◆ EXERCISE DETAILS:
Among the entries below, count each line holding the word "thumb". Write only the number.
****************
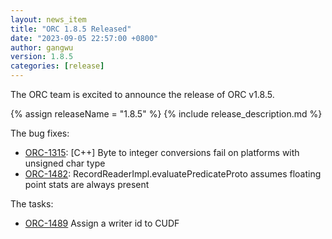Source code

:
 ```yaml
---
layout: news_item
title: "ORC 1.8.5 Released"
date: "2023-09-05 22:57:00 +0800"
author: gangwu
version: 1.8.5
categories: [release]
---
```


The ORC team is excited to announce the release of ORC v1.8.5.

{% assign releaseName = "1.8.5" %}
{% include release_description.md %}

The bug fixes:
- [ORC-1315]({{site.jira}}/ORC-1315): [C++] Byte to integer conversions fail on platforms with unsigned char type
- [ORC-1482]({{site.jira}}/ORC-1482): RecordReaderImpl.evaluatePredicateProto assumes floating point stats are always present

The tasks:
- [ORC-1489]({{site.jira}}/ORC-1489) Assign a writer id to CUDF

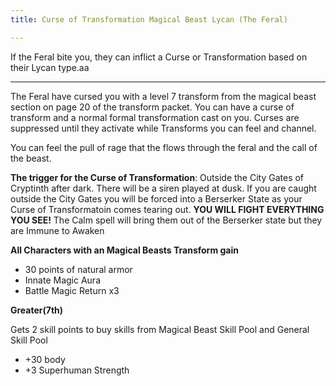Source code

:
 ```yaml
---
title: Curse of Transformation Magical Beast Lycan (The Feral)

---
```


If the Feral bite you, they can inflict a Curse or Transformation based on their Lycan type.aa

---

The Feral have cursed you with a level 7 transform from the magical beast section on page 20 of the transform packet. You can have a curse of transform and a normal formal transformation cast on you. Curses are suppressed until they activate while Transforms you can feel and channel.

You can feel the pull of rage that the flows through the feral and the call of the beast.

**The trigger for the Curse of Transformation**: Outside the City Gates of Cryptinth after dark. There will be a siren played at dusk. If you are caught outside the City Gates you will be forced into a Berserker State as your Curse of Transformatoin comes tearing out. **YOU WILL FIGHT EVERYTHING YOU SEE!** The Calm spell will bring them out of the Berserker state but they are Immune to Awaken

**All Characters with an Magical Beasts Transform gain**

- 30 points of natural armor
- Innate Magic Aura
- Battle Magic Return x3

**Greater(7th)**

Gets 2 skill points to buy skills from Magical Beast Skill Pool and General Skill Pool

- +30 body
- +3 Superhuman Strength
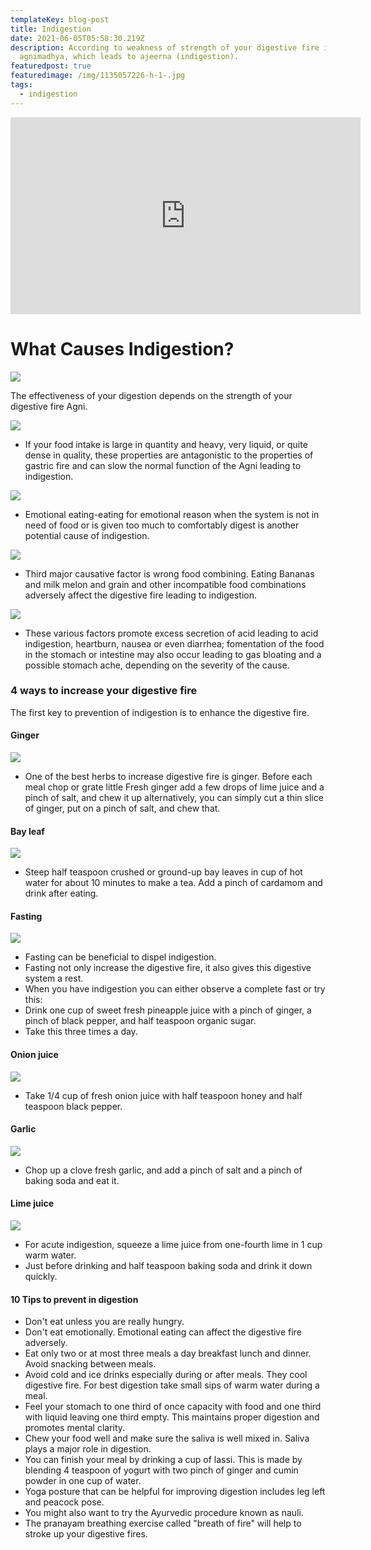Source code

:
 ```yaml
---
templateKey: blog-post
title: Indigestion
date: 2021-06-05T05:58:30.219Z
description: According to weakness of strength of your digestive fire is known
  agnimadhya, which leads to ajeerna (indigestion).
featuredpost: true
featuredimage: /img/1135057226-h-1-.jpg
tags:
  - indigestion
---
```

<!--StartFragment-->

<style>

::-webkit-scrollbar{

width: 10px;

}

::-webkit-scrollbar-track{

border-radius: 5px;

box-shadow: inset 0 0 10px rgba(0,0,0,0.25 green, blue, alpha);

}

::-webkit-scrollbar-thumb {

border-radius: 5px;

background-color: #009578;

}

::-webkit-scrollbar-thumb :hover{

background-color: #6dcdb1;

}

</style>

<!--EndFragment-->

<!--StartFragment--><iframe width="560" height="315" src="https://www.youtube.com/embed/MNzn1CRDWQA" title="YouTube video player" frameborder="0" allow="accelerometer; autoplay; clipboard-write; encrypted-media; gyroscope; picture-in-picture" allowfullscreen></iframe>

# What Causes Indigestion?

[![](https://1.bp.blogspot.com/-QpGHhGoqOPQ/YLceBHQoq8I/AAAAAAAAAcs/Y_eXUbxDVNk7vwIscNkf5KZIg7CWTUxbQCNcBGAsYHQ/s320/1.png)](https://www.blogger.com/u/1/blog/post/edit/7168298537165131910/4226949329450856384#)

The effectiveness of your digestion depends on the strength of your digestive fire Agni.

[![](https://1.bp.blogspot.com/-3cwBq_7lYnA/YLceLHaiMvI/AAAAAAAAAcw/2e0hwbjvBl4D5Lz2qUzyeZo_9e0bD-hbwCNcBGAsYHQ/s320/2.png)](https://www.blogger.com/u/1/blog/post/edit/7168298537165131910/4226949329450856384#)

* If your food intake is large in quantity and heavy, very liquid, or quite dense in quality, these properties are antagonistic to the properties of gastric fire and can slow the normal function of the Agni leading to indigestion.

[![](https://1.bp.blogspot.com/-ZmzbbxpkfhY/YLceaE_QOWI/AAAAAAAAAc8/Rlal3GfYyvsn8OIAD3Eg2qP7vrqLr5X1gCNcBGAsYHQ/s320/3.png)](https://www.blogger.com/u/1/blog/post/edit/7168298537165131910/4226949329450856384#)

* Emotional eating-eating for emotional reason when the system is not in need of food or is given too much to comfortably digest is another potential cause of indigestion.

[![](https://1.bp.blogspot.com/-qmL1dt8uon8/YLceSTZoSXI/AAAAAAAAAc4/a1X6VmJsposLgF-lU1jMNeK7_L-bdB81QCNcBGAsYHQ/s320/4.png)](https://www.blogger.com/u/1/blog/post/edit/7168298537165131910/4226949329450856384#)

* Third major causative factor is wrong food combining. Eating Bananas and milk melon and grain and other incompatible food combinations adversely affect the digestive fire leading to indigestion.

[![](https://1.bp.blogspot.com/-1qKQl1fZfiQ/YLcehruL4KI/AAAAAAAAAdE/v1jaxjrr0AYdBgAQ2o7gLz5g7Y680FNMwCNcBGAsYHQ/s320/5.png)](https://www.blogger.com/u/1/blog/post/edit/7168298537165131910/4226949329450856384#)

* These various factors promote excess secretion of acid leading to acid indigestion, heartburn, nausea or even diarrhea; fomentation of the food in the stomach or intestine may also occur leading to gas bloating and a possible stomach ache, depending on the severity of the cause.

### 4 ways to increase your digestive fire

The first key to prevention of indigestion is to enhance the digestive fire.

#### Ginger

[![](https://1.bp.blogspot.com/-Ap2DP9xA-OQ/YLcep6_R5RI/AAAAAAAAAdQ/7Ewdx4YmqNc7wapO_eXBS3RdpIxBTil5wCNcBGAsYHQ/s320/6.png)](https://www.blogger.com/u/1/blog/post/edit/7168298537165131910/4226949329450856384#)

* One of the best herbs to increase digestive fire is ginger. Before each meal chop or grate little Fresh ginger add a few drops of lime juice and a pinch of salt, and chew it up alternatively, you can simply cut a thin slice of ginger, put on a pinch of salt, and chew that.

#### Bay leaf

[![](https://1.bp.blogspot.com/-nfIrKuMB1XA/YLcewxOX4YI/AAAAAAAAAdU/LajEUAO60HM-seVWR0CMNp2ADu4M3eA-ACNcBGAsYHQ/s320/7.png)](https://www.blogger.com/u/1/blog/post/edit/7168298537165131910/4226949329450856384#)

* Steep half teaspoon crushed or ground-up bay leaves in cup of hot water for about 10 minutes to make a tea. Add a pinch of cardamom and drink after eating.

#### Fasting

[![](https://1.bp.blogspot.com/-4LOU2eZS6AM/YLce5DUV6TI/AAAAAAAAAdc/n8wK519iKSgyFhCm1kTA5-Lf9wrvhlu_wCNcBGAsYHQ/s320/8.png)](https://www.blogger.com/u/1/blog/post/edit/7168298537165131910/4226949329450856384#)

* Fasting can be beneficial to dispel indigestion.
* Fasting not only increase the digestive fire, it also gives this digestive system a rest.
* When you have indigestion you can either observe a complete fast or try this:
* Drink one cup of sweet fresh pineapple juice with a pinch of ginger, a pinch of black pepper, and half teaspoon organic sugar.
* Take this three times a day.

#### Onion juice

[![](https://1.bp.blogspot.com/-aXj0eb9uzSM/YLce_Ec1x3I/AAAAAAAAAdk/X6rKfkcmeOgI4k2tYSGOrgXOSucjdRgdgCNcBGAsYHQ/s320/9.png)](https://www.blogger.com/u/1/blog/post/edit/7168298537165131910/4226949329450856384#)

* Take 1/4 cup of fresh onion juice with half teaspoon honey and half teaspoon black pepper.

#### Garlic

[![](https://1.bp.blogspot.com/-ic3yOvTV6nk/YLcfF90BHHI/AAAAAAAAAds/p10lkq5AJOUpiFkULxKV3RjRDZCm71kYACNcBGAsYHQ/s320/10.png)](https://www.blogger.com/u/1/blog/post/edit/7168298537165131910/4226949329450856384#)

* Chop up a clove fresh garlic, and add a pinch of salt and a pinch of baking soda and eat it.

#### Lime juice

[![](https://1.bp.blogspot.com/-ae624LuLavA/YLcfMprQo1I/AAAAAAAAAd0/eYisUOLNDG8RJHgF1EwE-JkFwDxTnuBAwCNcBGAsYHQ/s320/11.png)](https://www.blogger.com/u/1/blog/post/edit/7168298537165131910/4226949329450856384#)

* For acute indigestion, squeeze a lime juice from one-fourth lime in 1 cup warm water.
* Just before drinking and half teaspoon baking soda and drink it down quickly.

#### 10 Tips to prevent in digestion

* Don't eat unless you are really hungry.
* Don't eat emotionally. Emotional eating can affect the digestive fire adversely.
* Eat only two or at most three meals a day breakfast lunch and dinner. Avoid snacking between meals.
* Avoid cold and ice drinks especially during or after meals. They cool digestive fire. For best digestion take small sips of warm water during a meal.
* Feel your stomach to one third of once capacity with food and one third with liquid leaving one third empty. This maintains proper digestion and promotes mental clarity.
* Chew your food well and make sure the saliva is well mixed in. Saliva plays a major role in digestion.
* You can finish your meal by drinking a cup of lassi. This is made by blending 4 teaspoon of yogurt with two pinch of ginger and cumin powder in one cup of water.
* Yoga posture that can be helpful for improving digestion includes leg left and peacock pose.
* You might also want to try the Ayurvedic procedure known as nauli.
* The pranayam breathing exercise called "breath of fire" will help to stroke up your digestive fires.

<!--EndFragment-->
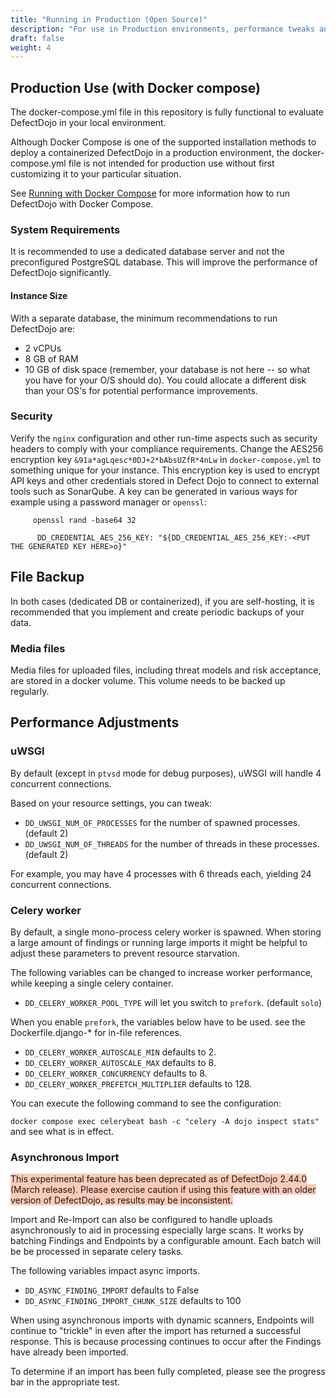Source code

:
 ```yaml
---
title: "Running in Production (Open Source)"
description: "For use in Production environments, performance tweaks and backups are recommended."
draft: false
weight: 4
---
```


## Production Use (with Docker compose)

The docker-compose.yml file in this repository is fully functional to evaluate DefectDojo in your local environment.

Although Docker Compose is one of the supported installation methods to deploy a containerized DefectDojo in a production environment, the docker-compose.yml file is not intended for production use without first customizing it to your particular situation.

See [Running with Docker Compose](https://github.com/DefectDojo/django-DefectDojo/blob/master/readme-docs/DOCKER.md) for more information how to run DefectDojo with Docker Compose.

### System Requirements

It is recommended to use a dedicated database server and not the preconfigured PostgreSQL database. This will improve the performance of DefectDojo significantly.

#### Instance Size

With a separate database, the minimum recommendations to run DefectDojo are:

-   2 vCPUs
-   8 GB of RAM
-   10 GB of disk space (remember, your database is not here \-- so
     what you have for your O/S should do). You could allocate
    a different disk than your OS\'s for potential performance
    improvements.

### Security
Verify the `nginx` configuration and other run-time aspects such as security headers to comply with your compliance requirements.
Change the AES256 encryption key `&91a*agLqesc*0DJ+2*bAbsUZfR*4nLw` in `docker-compose.yml` to something unique for your instance.
This encryption key is used to encrypt API keys and other credentials stored in Defect Dojo to connect to external tools such as SonarQube. A key can be generated in various ways for example using a password manager or `openssl`:

```
     openssl rand -base64 32
```
```
      DD_CREDENTIAL_AES_256_KEY: "${DD_CREDENTIAL_AES_256_KEY:-<PUT THE GENERATED KEY HERE>o}"
```

## File Backup

In both cases (dedicated DB or containerized), if you are self-hosting, it is recommended that you implement and create periodic backups of your data.

### Media files

Media files for uploaded files, including threat models and risk acceptance, are stored in a docker volume. This volume needs to be backed up regularly.

## Performance Adjustments

### uWSGI

By default (except in `ptvsd` mode for debug purposes), uWSGI will
handle 4 concurrent connections.

Based on your resource settings, you can tweak:

-   `DD_UWSGI_NUM_OF_PROCESSES` for the number of spawned processes.
    (default 2)
-   `DD_UWSGI_NUM_OF_THREADS` for the number of threads in these
    processes. (default 2)

For example, you may have 4 processes with 6 threads each, yielding 24
concurrent connections.

### Celery worker

By default, a single mono-process celery worker is spawned. When storing a large amount of findings or running large imports it might be helpful to adjust these parameters to prevent resource starvation.

The following variables can be changed to increase worker performance, while keeping a single celery container.

-   `DD_CELERY_WORKER_POOL_TYPE` will let you switch to `prefork`.
    (default `solo`)

When you enable `prefork`, the variables below have
to be used. see the
Dockerfile.django-* for in-file references.

-   `DD_CELERY_WORKER_AUTOSCALE_MIN` defaults to 2.
-   `DD_CELERY_WORKER_AUTOSCALE_MAX` defaults to 8.
-   `DD_CELERY_WORKER_CONCURRENCY` defaults to 8.
-   `DD_CELERY_WORKER_PREFETCH_MULTIPLIER` defaults to 128.

You can execute the following command to see the configuration:

`docker compose exec celerybeat bash -c "celery -A dojo inspect stats"`
and see what is in effect.

### Asynchronous Import

<span style="background-color:rgba(242, 86, 29, 0.3)">This experimental feature has been deprecated as of DefectDojo 2.44.0 (March release).  Please exercise caution if using this feature with an older version of DefectDojo, as results may be inconsistent.</span>

Import and Re-Import can also be configured to handle uploads asynchronously to aid in
processing especially large scans. It works by batching Findings and Endpoints by a
configurable amount. Each batch will be be processed in separate celery tasks.

The following variables impact async imports.

-   `DD_ASYNC_FINDING_IMPORT` defaults to False
-   `DD_ASYNC_FINDING_IMPORT_CHUNK_SIZE` defaults to 100

When using asynchronous imports with dynamic scanners, Endpoints will continue to "trickle" in
even after the import has returned a successful response. This is because processing continues
to occur after the Findings have already been imported.

To determine if an import has been fully completed, please see the progress bar in the appropriate test.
****************
◆ RESULT:
2